The Limitation of Static Embeddings Which Made Them Obsolete
A visual guide to context-aware embeddings.
To build models for language-oriented tasks, it is crucial to generate numerical representations (or vectors) for words.
This allows words to be processed and manipulated mathematically and perform various computational operations on words.
The objective of embeddings is to capture semantic and syntactic relationships between words.
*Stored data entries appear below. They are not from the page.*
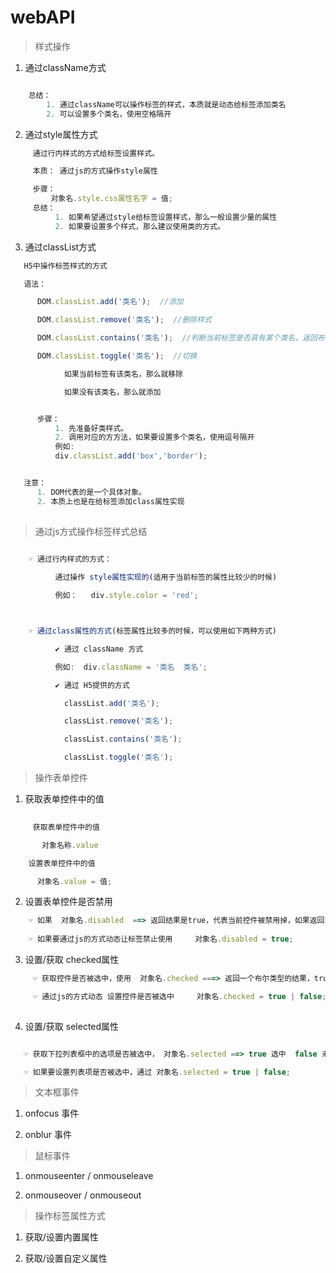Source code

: # webAPI
> 样式操作
  1. 通过className方式
```js

    总结：
        1. 通过className可以操作标签的样式，本质就是动态给标签添加类名
        2. 可以设置多个类名，使用空格隔开

```
  2. 通过style属性方式
```js
     通过行内样式的方式给标签设置样式。

     本质： 通过js的方式操作style属性

     步骤：
         对象名.style.css属性名字 = 值;
     总结：
          1. 如果希望通过style给标签设置样式，那么一般设置少量的属性
          2. 如果要设置多个样式，那么建议使用类的方式。

```
  3. 通过classList方式
```js
   H5中操作标签样式的方式

   语法：

      DOM.classList.add('类名');  //添加

      DOM.classList.remove('类名');  //删除样式

      DOM.classList.contains('类名');  //判断当前标签是否具有某个类名，返回布尔类型的结果

      DOM.classList.toggle('类名');  //切换

            如果当前标签有该类名，那么就移除

            如果没有该类名，那么就添加


      步骤：
          1. 先准备好类样式。
          2. 调用对应的方方法，如果要设置多个类名，使用逗号隔开
          例如:
          div.classList.add('box','border');


   注意：
      1. DOM代表的是一个具体对象。
      2. 本质上也是在给标签添加class属性实现
   
```
> 通过js方式操作标签样式总结
```js
    
    ☞ 通过行内样式的方式：

          通过操作 style属性实现的(适用于当前标签的属性比较少的时候)

          例如：   div.style.color = 'red';



    ☞ 通过class属性的方式(标签属性比较多的时候，可以使用如下两种方式)

          ✔ 通过 className 方式

          例如:  div.className = '类名  类名';

          ✔ 通过 H5提供的方式

            classList.add('类名');

            classList.remove('类名');

            classList.contains('类名');

            classList.toggle('类名');
```
> 操作表单控件
  
  1. 获取表单控件中的值
```js
     
     获取表单控件中的值

       对象名称.value

    设置表单控件中的值

      对象名.value = 值;

```
  2. 设置表单控件是否禁用
```js
    ☞ 如果  对象名.disabled  ==> 返回结果是true，代表当前控件被禁用掉，如果返回false,可以使用
    
    ☞ 如果要通过js的方式动态让标签禁止使用     对象名.disabled = true;
```
  3. 设置/获取 checked属性
```js
     ☞ 获取控件是否被选中，使用  对象名.checked ===> 返回一个布尔类型的结果，true 选中 false 未被选中

     ☞ 通过js的方式动态 设置控件是否被选中     对象名.checked = true | false; 
   
```
  4. 设置/获取 selected属性
```js

   ☞ 获取下拉列表框中的选项是否被选中， 对象名.selected ==> true 选中  false 未被选中

   ☞ 如果要设置列表项是否被选中，通过 对象名.selected = true | false;
```

> 文本框事件

  1. onfocus 事件

  2. onblur 事件

> 鼠标事件

  1. onmouseenter / onmouseleave

  2. onmouseover / onmouseout   

> 操作标签属性方式

   1. 获取/设置内置属性

   2. 获取/设置自定义属性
This helps machines understand and reason about language more effectively.
In the pre-Transformers era, this was primarily done using pre-trained static embeddings.
Essentially, someone would train and release these word embeddings for, say, 100k, or 200k common words using deep learning.
…and other researchers may utilize those embeddings in their projects.
The most popular models at that time (around 2013-2018ish) were:
Glove
Word2Vec
FastText, etc.
These embeddings genuinely showed some promising results in learning the relationships between words.
For instance, running the vector operation (King - Man) + Woman
would return a vector near the word “Queen”.
So while these did capture relative representations of words, there was a major limitation.
Consider the following two sentences:
“Convert this data into a table in Excel.”
“Put this bottle on the table.”
The word “table” conveys two entirely different meanings in the two sentences.
The first sentence refers to a “data” specific sense of the word “table”.
The second sentence refers to a “furniture” specific sense of the word “table”.
Yet, static embedding models assigned them the same representation.
Thus, these embeddings didn’t consider that a word may have different usages in different contexts.
But this changed in the Transformer era, which resulted in contextualized embeddings models powered by Transformers, such as:
BERT: A language model trained using two techniques:
Masked Language Modeling (MLM): Predict a missing word in the sentence, given the surrounding words.
Next Sentence Prediction (NSP).
DistilBERT: A simple, effective, and lighter version of BERT which is around 40% smaller:
Utilizes a common machine learning strategy called student-teacher theory.
Here, the student is the distilled version of BERT, and the teacher is the original BERT model.
The student model is supposed to replicate the teacher model’s behavior.
ALBERT: A Lite BERT (ALBERT). Uses a couple of optimization strategies to reduce the size of BERT:
Eliminates one-hot embeddings at the initial layer by projecting the words into a low-dimensional space.
Shares the weights across all the network segments of the Transformer model.
These were capable of generating context-aware representations, thanks to their self-attention mechanism.
This would allow embedding models to dynamically generate embeddings for a word based on the context they were used in.
As a result, if a word would appear in a different context, the model would get a different representation.
This is precisely depicted in the image below for different uses of the word “Bank”.
For visualization purposes, the embeddings have been projected into 2d space using t-SNE.
The static embedding models — Glove and Word2Vec produce the same embedding for different usages of a word.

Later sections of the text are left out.